EXERCISE PROMPT:
Looking at the entries below, state how many lines contain the word "extreme". Give the number alone.

ENTRIES SUPPLIED:
>>>>>

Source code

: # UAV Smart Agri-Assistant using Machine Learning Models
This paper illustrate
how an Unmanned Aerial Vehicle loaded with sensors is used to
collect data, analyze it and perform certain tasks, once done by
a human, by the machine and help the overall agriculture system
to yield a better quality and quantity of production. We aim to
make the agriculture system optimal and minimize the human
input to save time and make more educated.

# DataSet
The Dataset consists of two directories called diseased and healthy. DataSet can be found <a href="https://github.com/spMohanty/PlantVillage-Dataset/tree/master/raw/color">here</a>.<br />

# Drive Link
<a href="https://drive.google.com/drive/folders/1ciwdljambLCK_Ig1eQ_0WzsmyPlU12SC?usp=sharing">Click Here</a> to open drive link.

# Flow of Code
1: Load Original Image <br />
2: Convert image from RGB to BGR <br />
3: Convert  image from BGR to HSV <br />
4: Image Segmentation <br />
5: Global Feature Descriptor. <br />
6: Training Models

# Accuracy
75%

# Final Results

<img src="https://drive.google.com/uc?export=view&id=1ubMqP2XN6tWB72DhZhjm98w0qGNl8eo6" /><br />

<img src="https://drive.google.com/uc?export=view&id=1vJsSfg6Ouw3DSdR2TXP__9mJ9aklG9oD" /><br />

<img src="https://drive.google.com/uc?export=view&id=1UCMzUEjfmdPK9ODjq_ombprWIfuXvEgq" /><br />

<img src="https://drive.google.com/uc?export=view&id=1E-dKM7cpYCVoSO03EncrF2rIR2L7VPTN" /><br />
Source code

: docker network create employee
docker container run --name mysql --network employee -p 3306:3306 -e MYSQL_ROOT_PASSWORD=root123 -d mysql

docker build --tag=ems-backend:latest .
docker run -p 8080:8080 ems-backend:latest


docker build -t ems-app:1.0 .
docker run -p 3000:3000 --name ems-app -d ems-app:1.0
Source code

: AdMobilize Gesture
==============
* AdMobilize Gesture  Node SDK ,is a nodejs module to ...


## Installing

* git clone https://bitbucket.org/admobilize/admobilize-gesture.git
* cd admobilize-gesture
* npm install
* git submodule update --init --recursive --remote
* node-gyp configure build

<<<<<
>>>>>

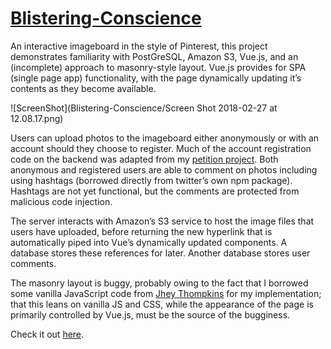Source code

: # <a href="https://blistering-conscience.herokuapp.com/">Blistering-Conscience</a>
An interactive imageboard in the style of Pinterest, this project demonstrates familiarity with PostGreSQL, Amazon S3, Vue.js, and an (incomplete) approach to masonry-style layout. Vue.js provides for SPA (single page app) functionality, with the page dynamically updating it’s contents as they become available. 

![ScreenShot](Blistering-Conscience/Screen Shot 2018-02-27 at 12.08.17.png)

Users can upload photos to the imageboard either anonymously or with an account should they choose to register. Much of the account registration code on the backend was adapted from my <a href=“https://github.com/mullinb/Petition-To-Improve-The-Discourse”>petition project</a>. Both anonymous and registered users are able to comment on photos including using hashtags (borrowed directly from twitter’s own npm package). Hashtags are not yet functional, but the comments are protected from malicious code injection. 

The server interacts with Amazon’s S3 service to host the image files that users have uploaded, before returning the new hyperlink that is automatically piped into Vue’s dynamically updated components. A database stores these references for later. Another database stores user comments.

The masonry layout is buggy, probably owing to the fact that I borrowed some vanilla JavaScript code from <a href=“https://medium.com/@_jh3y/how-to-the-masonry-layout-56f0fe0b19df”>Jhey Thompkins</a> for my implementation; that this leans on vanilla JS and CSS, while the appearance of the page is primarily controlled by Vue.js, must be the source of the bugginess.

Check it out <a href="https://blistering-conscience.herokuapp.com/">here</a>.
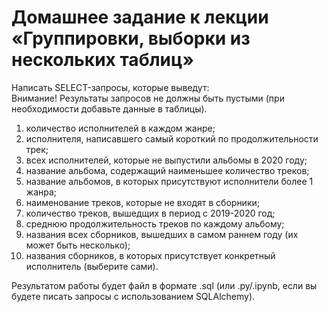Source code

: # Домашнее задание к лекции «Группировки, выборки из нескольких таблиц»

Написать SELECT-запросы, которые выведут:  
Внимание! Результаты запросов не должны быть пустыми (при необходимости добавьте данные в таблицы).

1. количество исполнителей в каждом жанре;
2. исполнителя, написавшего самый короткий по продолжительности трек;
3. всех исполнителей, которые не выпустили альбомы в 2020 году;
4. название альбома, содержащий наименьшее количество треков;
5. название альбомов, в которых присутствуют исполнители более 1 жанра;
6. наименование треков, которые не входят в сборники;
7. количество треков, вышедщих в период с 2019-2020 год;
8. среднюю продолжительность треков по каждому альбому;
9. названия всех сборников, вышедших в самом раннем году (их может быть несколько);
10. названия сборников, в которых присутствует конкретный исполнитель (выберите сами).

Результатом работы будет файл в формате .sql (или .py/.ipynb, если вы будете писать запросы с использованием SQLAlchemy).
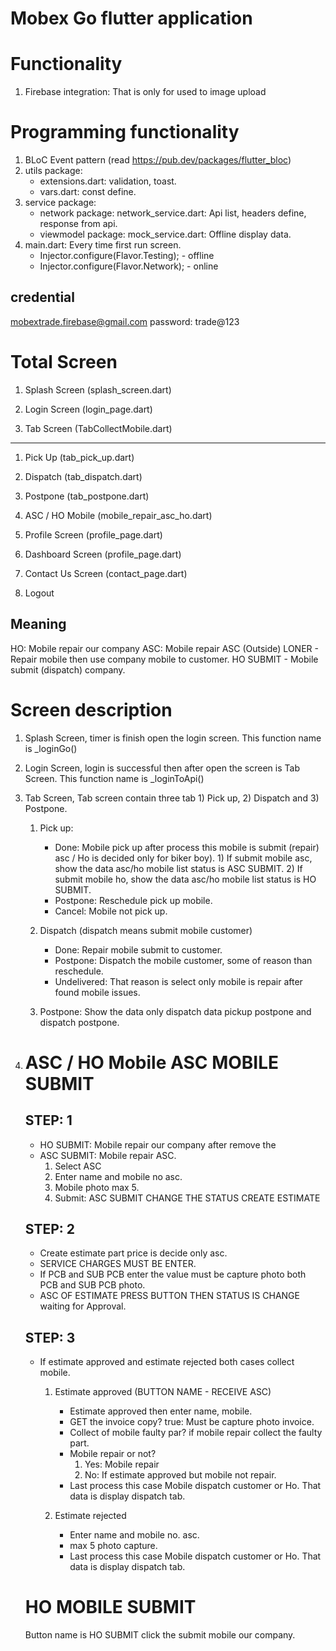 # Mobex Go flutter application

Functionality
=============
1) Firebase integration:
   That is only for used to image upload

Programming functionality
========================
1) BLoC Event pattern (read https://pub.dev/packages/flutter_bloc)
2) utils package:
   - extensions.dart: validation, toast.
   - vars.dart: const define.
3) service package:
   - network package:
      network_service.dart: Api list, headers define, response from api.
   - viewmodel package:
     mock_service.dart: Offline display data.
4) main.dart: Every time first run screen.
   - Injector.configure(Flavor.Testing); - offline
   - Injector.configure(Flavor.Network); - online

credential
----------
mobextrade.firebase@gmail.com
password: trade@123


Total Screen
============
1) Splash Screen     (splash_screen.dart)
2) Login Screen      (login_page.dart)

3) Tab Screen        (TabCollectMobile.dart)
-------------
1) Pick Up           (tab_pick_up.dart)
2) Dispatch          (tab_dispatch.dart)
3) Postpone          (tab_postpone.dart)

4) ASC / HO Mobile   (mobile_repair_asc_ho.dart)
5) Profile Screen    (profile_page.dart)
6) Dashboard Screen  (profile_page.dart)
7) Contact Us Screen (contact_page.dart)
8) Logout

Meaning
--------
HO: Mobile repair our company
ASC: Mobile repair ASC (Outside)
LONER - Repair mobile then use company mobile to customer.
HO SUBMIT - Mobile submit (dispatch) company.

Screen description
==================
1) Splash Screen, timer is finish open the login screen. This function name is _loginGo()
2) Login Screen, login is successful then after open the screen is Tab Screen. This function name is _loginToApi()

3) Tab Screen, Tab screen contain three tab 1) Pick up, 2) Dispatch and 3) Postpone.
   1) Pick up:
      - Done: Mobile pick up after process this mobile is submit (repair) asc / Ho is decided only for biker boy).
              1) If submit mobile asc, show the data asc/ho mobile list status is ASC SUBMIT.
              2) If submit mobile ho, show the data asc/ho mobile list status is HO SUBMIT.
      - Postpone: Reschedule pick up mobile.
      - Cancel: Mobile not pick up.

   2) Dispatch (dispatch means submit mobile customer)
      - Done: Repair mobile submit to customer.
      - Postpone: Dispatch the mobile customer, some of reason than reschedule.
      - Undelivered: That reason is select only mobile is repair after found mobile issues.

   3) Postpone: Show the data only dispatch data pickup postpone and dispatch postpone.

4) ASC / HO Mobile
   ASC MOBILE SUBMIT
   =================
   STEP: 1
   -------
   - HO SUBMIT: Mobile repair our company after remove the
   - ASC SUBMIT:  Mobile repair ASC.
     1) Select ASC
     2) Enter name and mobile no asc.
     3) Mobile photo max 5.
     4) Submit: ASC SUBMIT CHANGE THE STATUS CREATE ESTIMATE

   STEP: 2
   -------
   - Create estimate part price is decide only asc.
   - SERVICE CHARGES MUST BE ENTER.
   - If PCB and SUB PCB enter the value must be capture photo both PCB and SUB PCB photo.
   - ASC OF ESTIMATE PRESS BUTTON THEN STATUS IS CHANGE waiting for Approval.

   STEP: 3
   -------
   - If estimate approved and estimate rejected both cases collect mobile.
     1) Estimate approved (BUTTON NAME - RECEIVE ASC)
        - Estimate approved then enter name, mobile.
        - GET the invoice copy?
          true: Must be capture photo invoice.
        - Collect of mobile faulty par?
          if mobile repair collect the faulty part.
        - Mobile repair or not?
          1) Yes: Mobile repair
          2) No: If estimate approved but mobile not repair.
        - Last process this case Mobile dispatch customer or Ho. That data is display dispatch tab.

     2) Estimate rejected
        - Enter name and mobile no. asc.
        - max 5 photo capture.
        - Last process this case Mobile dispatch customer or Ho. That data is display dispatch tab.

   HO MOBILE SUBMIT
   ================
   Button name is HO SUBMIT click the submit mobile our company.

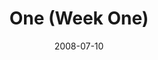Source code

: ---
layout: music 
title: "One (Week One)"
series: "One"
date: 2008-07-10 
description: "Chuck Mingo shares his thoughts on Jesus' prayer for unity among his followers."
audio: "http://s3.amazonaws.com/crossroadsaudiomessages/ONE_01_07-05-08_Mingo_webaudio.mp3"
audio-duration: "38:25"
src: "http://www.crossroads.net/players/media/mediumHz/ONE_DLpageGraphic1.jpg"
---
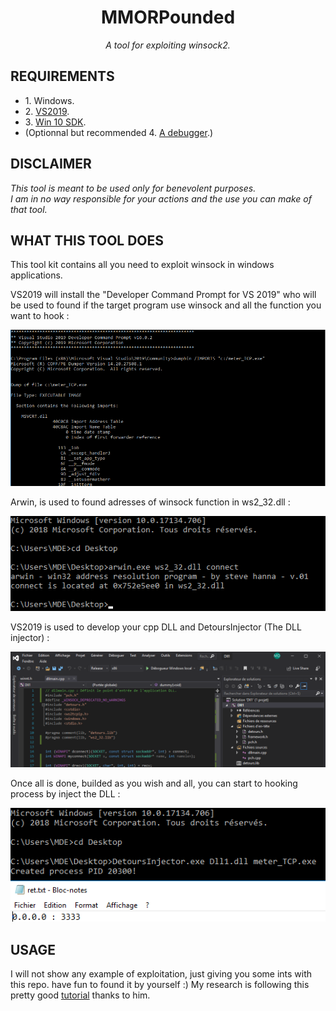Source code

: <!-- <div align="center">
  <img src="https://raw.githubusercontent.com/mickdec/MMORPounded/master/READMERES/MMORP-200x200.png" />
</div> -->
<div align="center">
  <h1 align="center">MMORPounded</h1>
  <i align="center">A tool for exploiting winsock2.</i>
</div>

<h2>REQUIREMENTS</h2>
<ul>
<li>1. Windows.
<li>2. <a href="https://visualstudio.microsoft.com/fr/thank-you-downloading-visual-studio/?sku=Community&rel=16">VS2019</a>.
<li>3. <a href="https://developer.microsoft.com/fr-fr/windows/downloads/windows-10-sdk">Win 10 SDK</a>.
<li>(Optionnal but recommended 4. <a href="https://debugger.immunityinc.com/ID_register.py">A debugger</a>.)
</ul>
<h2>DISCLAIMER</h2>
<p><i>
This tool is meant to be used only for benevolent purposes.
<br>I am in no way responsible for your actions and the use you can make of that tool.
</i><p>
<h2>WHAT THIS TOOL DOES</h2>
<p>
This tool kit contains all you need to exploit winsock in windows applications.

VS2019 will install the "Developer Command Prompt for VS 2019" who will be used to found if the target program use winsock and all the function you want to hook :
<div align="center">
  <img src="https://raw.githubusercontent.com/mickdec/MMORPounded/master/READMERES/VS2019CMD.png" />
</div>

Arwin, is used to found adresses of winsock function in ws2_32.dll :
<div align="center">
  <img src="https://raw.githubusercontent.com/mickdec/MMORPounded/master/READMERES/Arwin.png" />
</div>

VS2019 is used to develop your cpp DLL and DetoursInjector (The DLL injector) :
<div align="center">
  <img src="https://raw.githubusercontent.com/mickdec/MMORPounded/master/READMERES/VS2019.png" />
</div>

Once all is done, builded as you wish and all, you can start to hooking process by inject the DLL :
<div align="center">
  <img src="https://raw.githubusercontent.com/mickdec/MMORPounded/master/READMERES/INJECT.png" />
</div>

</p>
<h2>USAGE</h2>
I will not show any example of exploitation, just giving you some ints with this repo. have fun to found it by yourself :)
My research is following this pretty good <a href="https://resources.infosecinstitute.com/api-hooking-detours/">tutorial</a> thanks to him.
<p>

<<<<<
>>>>>

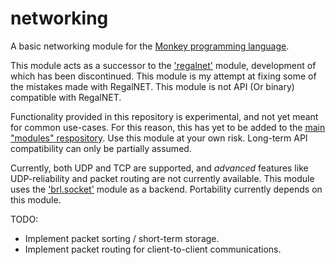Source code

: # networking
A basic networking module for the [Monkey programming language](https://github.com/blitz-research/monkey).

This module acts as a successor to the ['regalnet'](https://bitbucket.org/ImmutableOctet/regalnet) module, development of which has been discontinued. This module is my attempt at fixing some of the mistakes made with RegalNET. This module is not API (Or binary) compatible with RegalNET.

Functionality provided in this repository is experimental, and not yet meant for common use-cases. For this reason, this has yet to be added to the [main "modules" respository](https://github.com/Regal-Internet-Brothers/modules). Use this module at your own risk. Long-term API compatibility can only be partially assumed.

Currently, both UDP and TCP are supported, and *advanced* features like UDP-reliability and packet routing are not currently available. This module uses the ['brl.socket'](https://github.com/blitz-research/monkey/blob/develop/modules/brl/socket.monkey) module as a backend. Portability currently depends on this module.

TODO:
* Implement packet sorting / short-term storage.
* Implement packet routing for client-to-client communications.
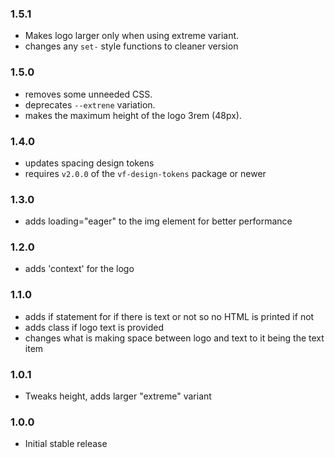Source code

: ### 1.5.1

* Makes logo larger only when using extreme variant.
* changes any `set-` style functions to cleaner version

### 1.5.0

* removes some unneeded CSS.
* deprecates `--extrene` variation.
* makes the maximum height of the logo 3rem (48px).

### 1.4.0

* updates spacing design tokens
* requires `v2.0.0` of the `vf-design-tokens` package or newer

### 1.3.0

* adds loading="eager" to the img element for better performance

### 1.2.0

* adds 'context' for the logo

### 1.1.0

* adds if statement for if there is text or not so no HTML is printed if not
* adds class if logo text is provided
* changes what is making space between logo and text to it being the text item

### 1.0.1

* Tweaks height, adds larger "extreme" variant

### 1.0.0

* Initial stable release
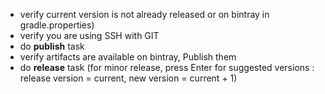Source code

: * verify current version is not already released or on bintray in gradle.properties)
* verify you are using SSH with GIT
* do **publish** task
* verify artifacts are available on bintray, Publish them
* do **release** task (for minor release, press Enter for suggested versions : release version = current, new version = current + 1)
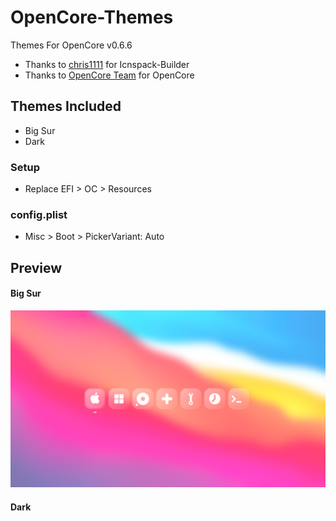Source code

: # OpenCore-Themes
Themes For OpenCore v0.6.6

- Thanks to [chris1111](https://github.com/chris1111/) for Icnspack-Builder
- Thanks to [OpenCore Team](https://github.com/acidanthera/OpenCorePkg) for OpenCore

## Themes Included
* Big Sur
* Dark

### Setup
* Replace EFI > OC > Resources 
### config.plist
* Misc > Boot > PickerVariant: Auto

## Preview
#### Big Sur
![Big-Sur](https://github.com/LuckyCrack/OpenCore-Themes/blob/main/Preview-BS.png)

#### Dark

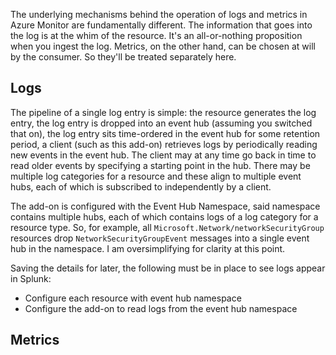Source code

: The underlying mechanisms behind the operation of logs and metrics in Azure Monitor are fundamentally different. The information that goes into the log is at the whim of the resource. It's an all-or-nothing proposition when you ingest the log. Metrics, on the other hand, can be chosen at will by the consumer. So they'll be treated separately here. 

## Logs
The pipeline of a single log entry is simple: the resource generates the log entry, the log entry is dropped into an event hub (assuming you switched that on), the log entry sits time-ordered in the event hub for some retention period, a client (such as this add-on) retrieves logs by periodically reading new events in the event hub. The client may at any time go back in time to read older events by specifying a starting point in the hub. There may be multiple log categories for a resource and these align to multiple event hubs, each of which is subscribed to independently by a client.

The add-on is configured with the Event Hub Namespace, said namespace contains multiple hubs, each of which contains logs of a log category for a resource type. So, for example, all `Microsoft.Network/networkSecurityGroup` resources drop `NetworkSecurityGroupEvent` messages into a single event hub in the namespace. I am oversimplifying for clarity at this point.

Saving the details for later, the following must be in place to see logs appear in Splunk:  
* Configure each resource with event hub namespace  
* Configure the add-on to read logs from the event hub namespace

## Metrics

<<<<<

WRITTEN RESPONSE:
2